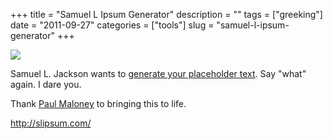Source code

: +++
title = "Samuel L Ipsum Generator"
description = ""
tags = ["greeking"]
date = "2011-09-27"
categories = ["tools"]
slug = "samuel-l-ipsum-generator"
+++


<div class="tool-screenshot mb1"><a href="http://slipsum.com/"><img id="bluga-thumbnail-2796" class="bluga-thumbnail custom" src="//media.konigi.com/bluga/
wt5230e42da64a5_custom.jpg"/></a></div><p>Samuel L. Jackson wants to <a href="http://slipsum.com/">generate your placeholder text</a>. Say &quot;what&quot; again. I dare you.</p>

<p>Thank <a href="http://paulmaloney.net/">Paul Maloney</a> to bringing this to life.</p>

  
<p><a href="http://slipsum.com/">http://slipsum.com/</a></p>
      
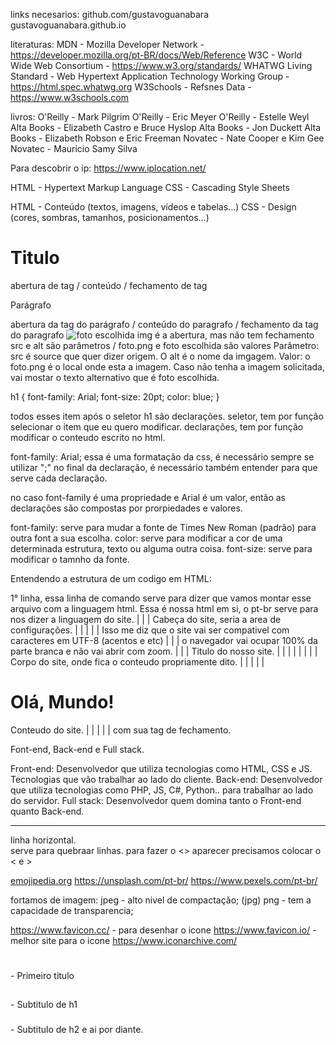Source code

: links necesarios:
github.com/gustavoguanabara
gustavoguanabara.github.io

literaturas:
MDN - Mozilla Developer Network - https://developer.mozilla.org/pt-BR/docs/Web/Reference
W3C - World Wide Web Consortium - https://www.w3.org/standards/
WHATWG Living Standard - Web Hypertext Application Technology Working Group - https://html.spec.whatwg.org
W3Schools - Refsnes Data - https://www.w3schools.com

livros:
O'Reilly - Mark Pilgrim
O'Reilly - Eric Meyer
O'Reilly - Estelle Weyl
Alta Books - Elizabeth Castro e Bruce Hyslop
Alta Books - Jon Duckett
Alta Books - Elizabeth Robson e Eric Freeman
Novatec - Nate Cooper e Kim Gee
Novatec - Mauricio Samy Silva

Para descobrir o ip: https://www.iplocation.net/

HTML - Hypertext Markup Language
CSS - Cascading Style Sheets

HTML - Conteúdo (textos, imagens, vídeos e tabelas...)
CSS - Design (cores, sombras, tamanhos, posicionamentos...)

<h1>Titulo</h1> abertura de tag / conteúdo / fechamento de tag
<p>Parágrafo</p> abertura da tag do parágrafo / conteúdo do paragrafo / fechamento da tag do paragrafo
<img src="foto.png" alt="foto escolhida"> img é a abertura, mas não tem fechamento
src e alt são parâmetros / foto.png e foto escolhida são valores
Parâmetro: src é source que quer dizer origem. O alt é o nome da imgagem.
Valor: o foto.png é o local onde esta a imagem. Caso não tenha a imagem solicitada, vai mostar o texto alternativo que é foto escolhida.

h1 {
    font-family: Arial;
    font-size: 20pt;
    color: blue;
}

todos esses item após o seletor h1 são declarações.
seletor, tem por função selecionar o item que eu quero modificar.
declarações, tem por função modificar o conteudo escrito no html.

font-family: Arial; essa é uma formatação da css, é necessário sempre se utilizar ";" no final da declaração, é necessário também entender para que serve cada declaração.

no caso font-family é uma propriedade e Arial é um valor, então as declarações são compostas por prorpiedades e valores.

font-family: serve para mudar a fonte de Times New Roman (padrão) para outra font a sua escolha.
color: serve para modificar a cor de uma determinada estrutura, texto ou alguma outra coisa.
font-size: serve para modificar o tamnho da fonte.

Entendendo a estrutura de um codigo em HTML:

<!DOCTYPE html> 1° linha, essa linha de comando serve para dizer que vamos montar esse arquivo com a linguagem html.
<html lang="pt-br"> Essa é nossa html em si, o pt-br serve para nos dizer a linguagem do site. 
| 
| |<head>  Cabeça do site, seria a area de configurações.
| |
| | |<meta charset="UTF-8"> Isso me diz que o site vai ser compativel com caracteres em UTF-8 (acentos e etc)
| | |<meta name="viewport" content="width=device-width, initial-scale=1.0"> o navegador vai ocupar 100% da parte branca e não vai abrir com zoom.
| | |<title>Document</title> Titulo do nosso site.
| | 
| |</head>
| |
| |<body> Corpo do site, onde fica o conteudo propriamente dito.
| | 
| | |<h1>Olá, Mundo!</h1> Conteudo do site.
| |
| |</body>
|
</html> com sua tag de fechamento.

Font-end, Back-end e Full stack.

Front-end: Desenvolvedor que utiliza tecnologias como HTML, CSS e JS. Tecnologias que vão trabalhar ao lado do cliente.
Back-end: Desenvolvedor que utiliza tecnologias como PHP, JS, C#, Python.. para trabalhar ao lado do servidor.
Full stack: Desenvolvedor quem domina tanto o Front-end quanto Back-end.

<hr> linha horizontal.
<br> serve para quebraar linhas.
para fazer o <> aparecer precisamos colocar o &lt; e &gt;

<!--Comentario no html-->

[emojipedia.org](https://emojipedia.org/)
https://unsplash.com/pt-br/
https://www.pexels.com/pt-br/

fortamos de imagem:
jpeg - alto nivel de compactação; (jpg)
png - tem a capacidade de transparencia;

https://www.favicon.cc/ - para desenhar o icone
https://www.favicon.io/ - melhor site para o icone
https://www.iconarchive.com/

<h1></h1> - Primeiro titulo 
<h2></h2> - Subtitulo de h1
<h3></h3> - Subtitulo de h2 e ai por diante.


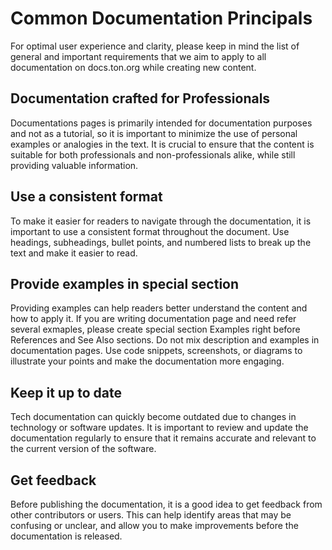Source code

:# Common Documentation Principals

For optimal user experience and clarity, please keep in mind the list of general and important requirements that we aim to apply to all documentation on docs.ton.org while creating new content.


## Documentation crafted for Professionals
Documentations pages is primarily intended for documentation purposes and not as a tutorial, so it is important to minimize the use of personal examples or analogies in the text. It is crucial to ensure that the content is suitable for both professionals and non-professionals alike, while still providing valuable information.

## Use a consistent format
To make it easier for readers to navigate through the documentation, it is important to use a consistent format throughout the document. Use headings, subheadings, bullet points, and numbered lists to break up the text and make it easier to read.

## Provide examples in special section
Providing examples can help readers better understand the content and how to apply it. If you are writing documentation page and need refer several exmaples, please create special section Examples right before References and See Also sections. Do not mix description and examples in documentation pages. 
Use code snippets, screenshots, or diagrams to illustrate your points and make the documentation more engaging.

## Keep it up to date
Tech documentation can quickly become outdated due to changes in technology or software updates. It is important to review and update the documentation regularly to ensure that it remains accurate and relevant to the current version of the software.

## Get feedback
Before publishing the documentation, it is a good idea to get feedback from other contributors or users. This can help identify areas that may be confusing or unclear, and allow you to make improvements before the documentation is released.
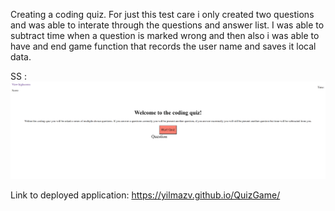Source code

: Creating a coding quiz. For just this test care i only created two questions and
was able to interate through the questions and answer list. I was able to subtract time when a question is marked wrong and then also i was able to have and end game function that records the user name and saves it local data.

SS : ![Image of website](ss.png)

Link to deployed application: https://yilmazv.github.io/QuizGame/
-------
Problem to work on —
Transcribe, word for word, the stretch of lines in the data above from the one with "(acentos e etc)" through the one with "## Documentation crafted for Professionals"; omit all pictures.

Answer section —
| | |<meta charset="UTF-8"> Isso me diz que o site vai ser compativel com caracteres em UTF-8 (acentos e etc)
| | |<meta name="viewport" content="width=device-width, initial-scale=1.0"> o navegador vai ocupar 100% da parte branca e não vai abrir com zoom.
| | |<title>Document</title> Titulo do nosso site.
| | 
| |</head>
| |
| |<body> Corpo do site, onde fica o conteudo propriamente dito.
| | 
| | |<h1>Olá, Mundo!</h1> Conteudo do site.
| |
| |</body>
|
</html> com sua tag de fechamento.

Font-end, Back-end e Full stack.

Front-end: Desenvolvedor que utiliza tecnologias como HTML, CSS e JS. Tecnologias que vão trabalhar ao lado do cliente.
Back-end: Desenvolvedor que utiliza tecnologias como PHP, JS, C#, Python.. para trabalhar ao lado do servidor.
Full stack: Desenvolvedor quem domina tanto o Front-end quanto Back-end.

<hr> linha horizontal.
<br> serve para quebraar linhas.
para fazer o <> aparecer precisamos colocar o &lt; e &gt;

<!--Comentario no html-->

[emojipedia.org](https://emojipedia.org/)
https://unsplash.com/pt-br/
https://www.pexels.com/pt-br/

fortamos de imagem:
jpeg - alto nivel de compactação; (jpg)
png - tem a capacidade de transparencia;

https://www.favicon.cc/ - para desenhar o icone
https://www.favicon.io/ - melhor site para o icone
https://www.iconarchive.com/

<h1></h1> - Primeiro titulo 
<h2></h2> - Subtitulo de h1
<h3></h3> - Subtitulo de h2 e ai por diante.


Source code

:# Common Documentation Principals

For optimal user experience and clarity, please keep in mind the list of general and important requirements that we aim to apply to all documentation on docs.ton.org while creating new content.


## Documentation crafted for Professionals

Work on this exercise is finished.